In isolation a landowner’s or in this case, the decision-makers, history and experience in land acquisition and development is not determinative of whether the landowner is carrying on a business or engaged in a profit making undertaking in relation to the Land. However, the more extensive a landowner and their decision maker’s history, together with other indicators of carrying on a business, the more likely future sales of land are considered as more than a mere realisation.

Applications for rezoning and planning approvals by the Landowners

The more deliberate and business-like the pursuit of rezoning activities or planning approval to facilitate a subdivision and sale, the more likely that future sales of land are considered as more than a mere realisation.

In this case, ABC put in an application for rezoning in conjunction with a neighbouring landowner shortly after ABC’s acquisition of the Land. Council did not approve it due to various issues. As stated, this was consistent with ABC’s long term intention to subdivide and sell the land to residential land owners. This is a strong indicator of an intention of profit making and sale. However, it is considered that you only fully committed to the development upon entering into the DMA.

Conclusion

You have purchased the parcel of Land many years ago. The evidence in the case supports the fact that you had ventured the Land into a business of profitable resale or property development, subdivision and sale. The sale of the individual subdivided lots will therefore be sold on revenue account. We consider your profits to be income because: the Landowners had the intention or purpose to enter into a profit-making transaction and make profit or gain; and the transaction or conduct of a business operation has commenced upon entering into the DMA. After this date, you are considered to have commenced a definitive and continuous cycle of operations designed to lead to the sale of the land.
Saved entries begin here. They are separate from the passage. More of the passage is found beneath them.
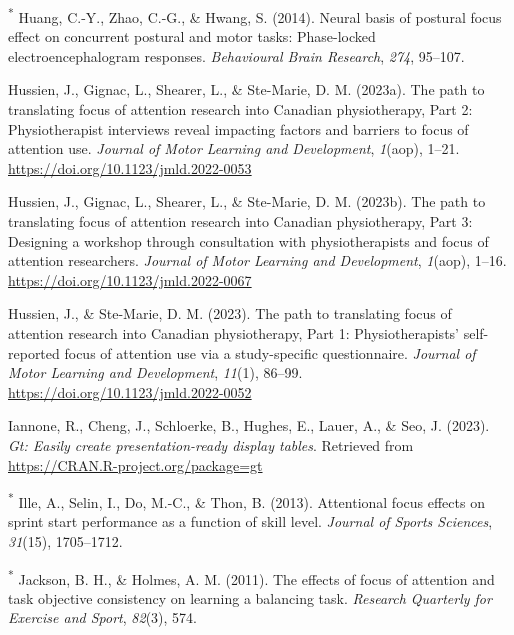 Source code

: \documentclass[
  man, donotrepeattitle,floatsintext]{apa7}
\newlength{\cslhangindent}
\newlength{\cslentryspacingunit} %
\newenvironment{CSLReferences}[2] %
 {%
  \setlength{\parindent}{0pt}
  \ifodd #1
  \let\oldpar\par
  \def\par{\hangindent=\cslhangindent\oldpar}
  \fi
  \setlength{\parskip}{#2\cslentryspacingunit}
 }%
 {}
\begin{document}
\begin{CSLReferences}{1}{0}
\leavevmode{}%
\textsuperscript{*} Huang, C.-Y., Zhao, C.-G., \& Hwang, S. (2014). Neural basis of postural focus effect on concurrent postural and motor tasks: Phase-locked electroencephalogram responses. \emph{Behavioural Brain Research}, \emph{274}, 95--107.

\leavevmode{}%
Hussien, J., Gignac, L., Shearer, L., \& Ste-Marie, D. M. (2023a). The path to translating focus of attention research into {Canadian} physiotherapy, {Part} 2: {Physiotherapist} interviews reveal impacting factors and barriers to focus of attention use. \emph{Journal of Motor Learning and Development}, \emph{1}(aop), 1--21. \url{https://doi.org/10.1123/jmld.2022-0053}

\leavevmode{}%
Hussien, J., Gignac, L., Shearer, L., \& Ste-Marie, D. M. (2023b). The path to translating focus of attention research into {Canadian} physiotherapy, {Part} 3: {Designing} a workshop through consultation with physiotherapists and focus of attention researchers. \emph{Journal of Motor Learning and Development}, \emph{1}(aop), 1--16. \url{https://doi.org/10.1123/jmld.2022-0067}

\leavevmode{}%
Hussien, J., \& Ste-Marie, D. M. (2023). The path to translating focus of attention research into {Canadian} physiotherapy, {Part} 1: {Physiotherapists}' self-reported focus of attention use via a study-specific questionnaire. \emph{Journal of Motor Learning and Development}, \emph{11}(1), 86--99. \url{https://doi.org/10.1123/jmld.2022-0052}

\leavevmode{}%
Iannone, R., Cheng, J., Schloerke, B., Hughes, E., Lauer, A., \& Seo, J. (2023). \emph{Gt: Easily create presentation-ready display tables}. Retrieved from \url{https://CRAN.R-project.org/package=gt}

\leavevmode{}%
\textsuperscript{*} Ille, A., Selin, I., Do, M.-C., \& Thon, B. (2013). Attentional focus effects on sprint start performance as a function of skill level. \emph{Journal of Sports Sciences}, \emph{31}(15), 1705--1712.

\leavevmode{}%
\textsuperscript{*} Jackson, B. H., \& Holmes, A. M. (2011). The effects of focus of attention and task objective consistency on learning a balancing task. \emph{Research Quarterly for Exercise and Sport}, \emph{82}(3), 574.


\end{CSLReferences}
\end{document}
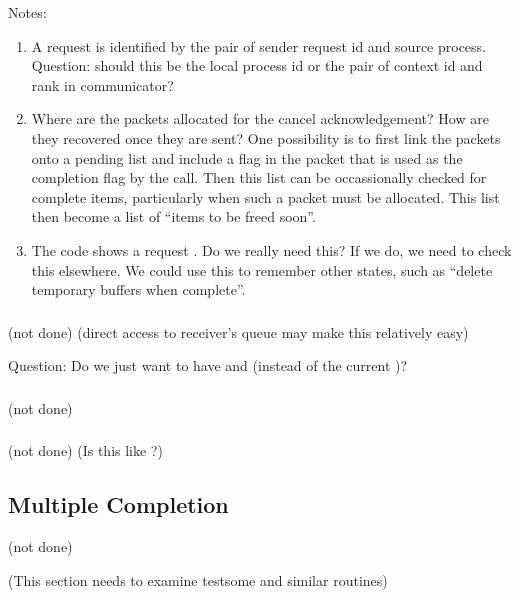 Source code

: Notes:
\begin{enumerate}
\item A request is identified by the pair of sender request id and
source process.  Question: should this be the local process id or the
pair of context id and rank in communicator?

\item Where are the packets allocated for the cancel acknowledgement?
How are they recovered once 
they are sent? One possibility is to first link the packets onto a
pending list and include a flag in the packet that is used as the
completion flag by the  call.  Then this list can
be occassionally checked for complete items, particularly when such a
packet must be allocated.  This list then become a list of ``items to
be freed soon''.

\item The code shows a request .  Do we really need this?
If we do, we need to check this elsewhere.  We could use this to
remember other states, such as ``delete temporary buffers when
complete''.

\end{enumerate}

\subsubsection{\shmemname}
(not done)
(direct access to receiver's queue may make this relatively easy)

Question: Do we just want to have 
and  (instead of the current
)? 

\subsubsection{\shmemallname}
(not done)

\subsubsection{\vianame}
(not done)
(Is this like \tcpname?)

\subsection{Multiple Completion}
(not done)

(This section needs to examine testsome and similar routines)

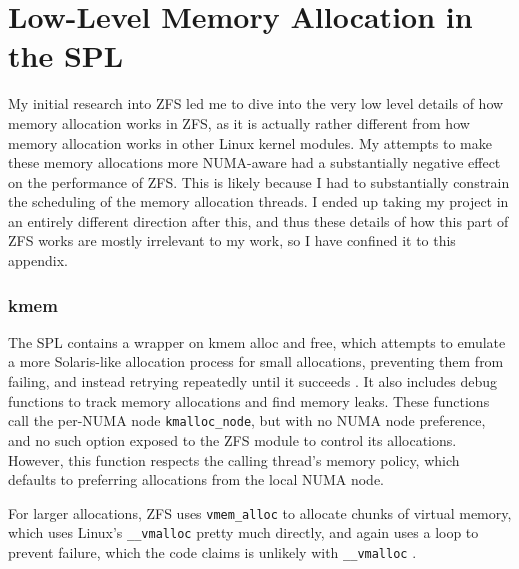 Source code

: \chapter{Low-Level Memory Allocation in the SPL}
My initial research into ZFS led me to dive into the very low level details of how memory allocation
works in ZFS, as it is actually rather different from how memory allocation works in other Linux kernel modules.
My attempts to make these memory allocations more NUMA-aware had a substantially negative effect on the performance of ZFS.
This is likely because I had to substantially constrain the scheduling of the memory allocation threads.
I ended up taking my project in an entirely different direction after this, and thus these details of how this part of 
ZFS works are mostly irrelevant to my work, so I have confined it to this appendix.

\subsection{kmem}
The SPL contains a wrapper on kmem alloc and free, which attempts to emulate a more Solaris-like allocation process for small allocations,
preventing them from failing, and instead retrying repeatedly until it succeeds
\cite[{module/spl/spl-kmem.c}]{zfs}.
It also includes debug functions to track memory allocations and find memory leaks.
These functions call the per-NUMA node \texttt{kmalloc\_node}, but with no NUMA node preference, 
and no such option exposed to the ZFS module to control its allocations.
However, this function respects the calling thread's memory policy, which defaults to preferring allocations from the local NUMA node.

For larger allocations, ZFS uses \texttt{vmem\_alloc} to allocate chunks of virtual memory, which uses Linux's \texttt{\_\_vmalloc} pretty much directly, 
and again uses a loop to prevent failure, which the code claims is unlikely with \texttt{\_\_vmalloc} \cite[{module/spl/spl-kmem.c}]{zfs}.

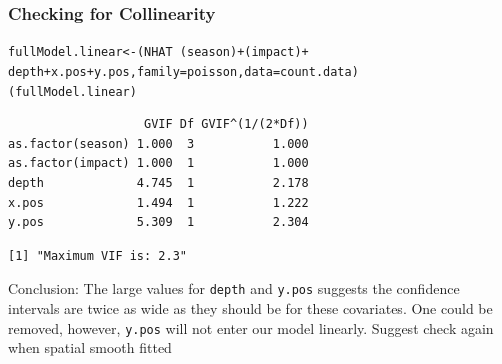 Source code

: \begin{frame}[fragile]
\frametitle{Checking for Collinearity}
\begin{knitrout}\footnotesize
{}\color{fgcolor}\begin{kframe}
\begin{alltt}
fullModel.linear <- (NHAT ~ (season) + (impact) + 
    depth + x.pos + y.pos, family = poisson, data =count.data)
(fullModel.linear)
\end{alltt}
\begin{verbatim}
                   GVIF Df GVIF^(1/(2*Df))
as.factor(season) 1.000  3           1.000
as.factor(impact) 1.000  1           1.000
depth             4.745  1           2.178
x.pos             1.494  1           1.222
y.pos             5.309  1           2.304
\end{verbatim}
\end{kframe}
\end{knitrout}

\begin{knitrout}\footnotesize
{}\color{fgcolor}\begin{kframe}
\begin{verbatim}
[1] "Maximum VIF is: 2.3"
\end{verbatim}
\end{kframe}
\end{knitrout}
\begin{block}{Conclusion:}
The large values for {\tt depth} and {\tt y.pos} suggests the confidence intervals are twice as wide as they should be for these covariates. One could be removed, however, {\tt y.pos} will not enter our model linearly.  Suggest check again when spatial smooth fitted
\end{block}
\end{frame}

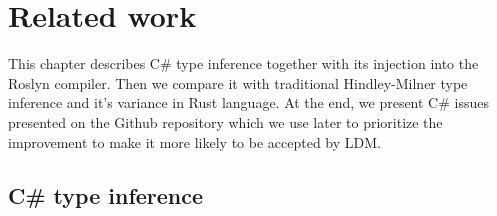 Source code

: \chapter{Related work}

This chapter describes C\# type inference together with its injection into the Roslyn compiler.
Then we compare it with traditional Hindley-Milner type inference and it's variance in Rust language.
At the end, we present C\# issues presented on the Github repository which we use later to prioritize the improvement to make it more likely to be accepted by \ac{LDM}.

\section{C\# type inference}


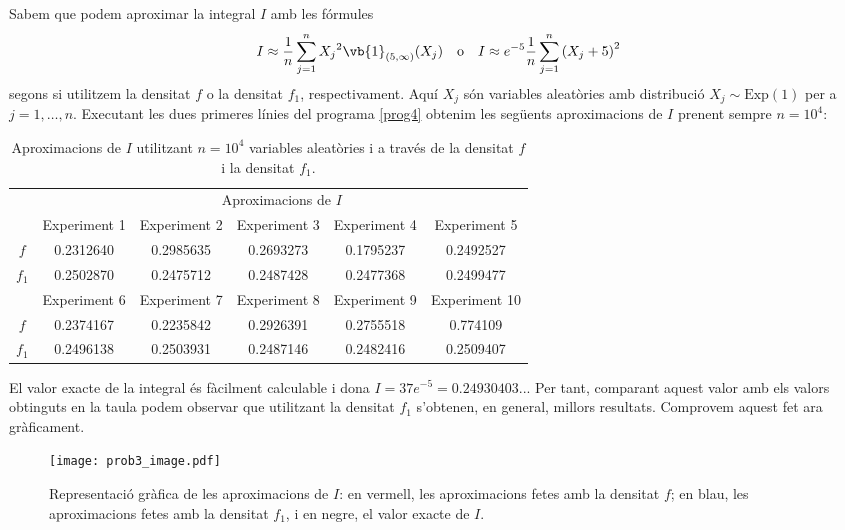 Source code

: \documentclass[11pt,a4paper]{article}
\begin{document}
Sabem que podem aproximar la integral $I$ amb les fórmules
$$I\approx \frac{1}{n}\sum_{j=1}^n{X_j}^2\vb{1}_{(5,\infty)}(X_j)\quad\text{o}\quad I\approx e^{-5}\frac{1}{n}\sum_{j=1}^n{(X_j+5)}^2$$
segons si utilitzem la densitat $f$ o la densitat $f_1$, respectivament. Aquí $X_j$ són variables aleatòries amb distribució $X_j\sim\text{Exp}(1)$ per a $j=1,\ldots,n$. Executant les dues primeres línies del programa \ref{prog4} obtenim les següents aproximacions de $I$ prenent sempre $n=10^4$:
\begin{table}[ht]
  \centering
  \begin{tabular}{|c|c|c|c|c|c|}
    \hline
          & \multicolumn{5}{c|}{Aproximacions de $I$}                                                              \\
    \cline{2-6}
          & Experiment 1                              & Experiment 2 & Experiment 3 & Experiment 4 & Experiment 5  \\
    \hline
    $f$   & 0.2312640                                 & 0.2985635    & 0.2693273    & 0.1795237    & 0.2492527     \\
    \hline
    $f_1$ & 0.2502870                                 & 0.2475712    & 0.2487428    & 0.2477368    & 0.2499477     \\
    \hline
    \hline
          & Experiment 6                              & Experiment 7 & Experiment 8 & Experiment 9 & Experiment 10 \\
    \hline
    $f$   & 0.2374167                                 & 0.2235842    & 0.2926391    & 0.2755518    & 0.774109      \\
    \hline
    $f_1$ & 0.2496138                                 & 0.2503931    & 0.2487146    & 0.2482416    & 0.2509407     \\
    \hline
  \end{tabular}
  \caption{Aproximacions de $I$ utilitzant $n=10^4$ variables aleatòries i a través de la densitat $f$ i la densitat $f_1$.}
\end{table}

El valor exacte de la integral és fàcilment calculable i dona $I=37e^{-5}=0.24930403...$ Per tant, comparant aquest valor amb els valors obtinguts en la taula podem observar que utilitzant la densitat $f_1$ s'obtenen, en general, millors resultats. Comprovem aquest fet ara gràficament.
\newpage
\begin{figure}
  \centering
  \texttt{[image: prob3\_image.pdf]}
  \caption{Representació gràfica de les aproximacions de $I$: en vermell, les aproximacions fetes amb la densitat $f$; en blau, les aproximacions fetes amb la densitat $f_1$, i en negre, el valor exacte de $I$.}
  \label{graf1}
\end{figure}
\end{document}
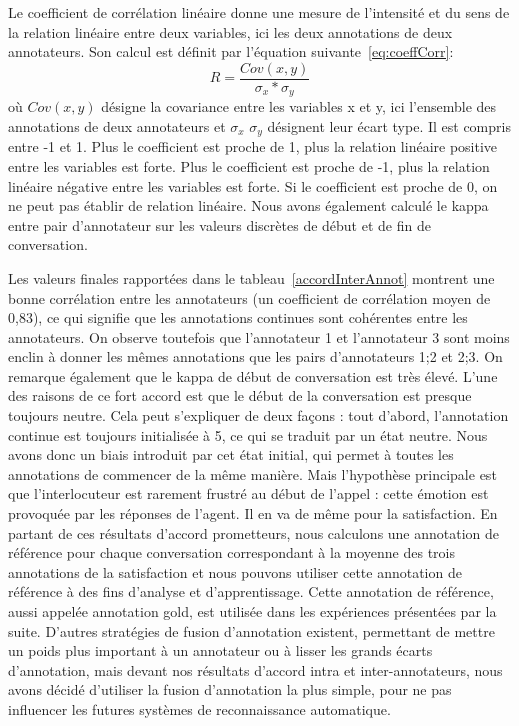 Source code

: Le coefficient de corrélation linéaire donne une mesure de l'intensité et du sens de la relation linéaire entre deux variables, ici les deux annotations de deux annotateurs. Son calcul est définit par l'équation suivante~\ref{eq:coeffCorr}:
\begin{equation}
  R = \dfrac{Cov(x,y)}{\sigma_x*\sigma_y}
  \label{eq:coeffCorr}
\end{equation}
où $Cov(x,y)$ désigne la covariance entre les variables x et y, ici l'ensemble des annotations de deux annotateurs et $\sigma_x$ $\sigma_y$ désignent leur écart type.
Il est compris entre -1 et 1. Plus le coefficient est proche de 1, plus la relation linéaire positive entre les variables est forte. Plus le coefficient est proche de -1, plus la relation linéaire négative entre les variables est forte. Si le coefficient est proche de 0, on ne peut pas établir de relation linéaire.
Nous avons également calculé le kappa entre pair d'annotateur sur les valeurs discrètes de début et de fin de conversation.


Les valeurs finales rapportées dans le tableau~\ref{accordInterAnnot} montrent une bonne corrélation entre les annotateurs (un coefficient de corrélation moyen de 0,83), ce qui signifie que les annotations continues sont cohérentes entre les annotateurs.
On observe toutefois que l'annotateur 1 et l'annotateur 3 sont moins enclin à donner les mêmes annotations que les pairs d'annotateurs 1;2 et 2;3. On remarque également que le kappa de début de conversation est très élevé. L’une des raisons de ce fort accord est que le début de la conversation est presque toujours neutre. Cela peut s’expliquer de deux façons : tout d’abord, l’annotation continue est toujours initialisée à 5, ce qui se traduit par un état neutre. Nous avons donc un biais introduit par cet état initial, qui permet à toutes les annotations de commencer de la même manière.
Mais l’hypothèse principale est que l’interlocuteur est rarement frustré au début de l’appel : cette émotion est provoquée par les réponses de l’agent. Il en va de même pour la satisfaction. En partant de ces résultats d’accord prometteurs, nous calculons une annotation de référence pour chaque conversation correspondant à la moyenne des trois annotations de la satisfaction et nous pouvons utiliser cette annotation de référence à des fins d’analyse et d’apprentissage. Cette annotation de référence, aussi appelée annotation gold, est utilisée dans les expériences présentées par la suite.
D'autres stratégies de fusion d'annotation existent, permettant de mettre un poids plus important à un annotateur ou à lisser les grands écarts d'annotation, mais devant nos résultats d'accord intra et inter-annotateurs, nous avons décidé d'utiliser la fusion d'annotation la plus simple, pour ne pas influencer les futures systèmes de reconnaissance automatique.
Accordingly, based upon all the facts as a whole, the Commissioner is satisfied that you have commenced the business of property development and sale. Accordingly, the proceeds from the sale of the individual subdivided lots will be assessable under section 6-5 of the ITAA 1997.

Question 2

Summary

The proceeds from the sale of individual subdivided lots will not be subject to the Capital Gains Tax provisions in Part 3-1 of the ITAA 1997.

Detailed Reasoning

CGT consequences of the sale of individual subdivided lots

A CGT asset is defined in section 108-5 of the ITAA 1997 and includes any kind of property. Specifically, each subdivided lot of land is a CGT asset.

A capital gain or a capital loss will arise when a CGT event A1 happens to each subdivided lot of land.

However, section 118-20 of the ITAA 1997 provides that a capital gain you make is reduced if the amount is otherwise assessable under another provision of the ITAA 1997.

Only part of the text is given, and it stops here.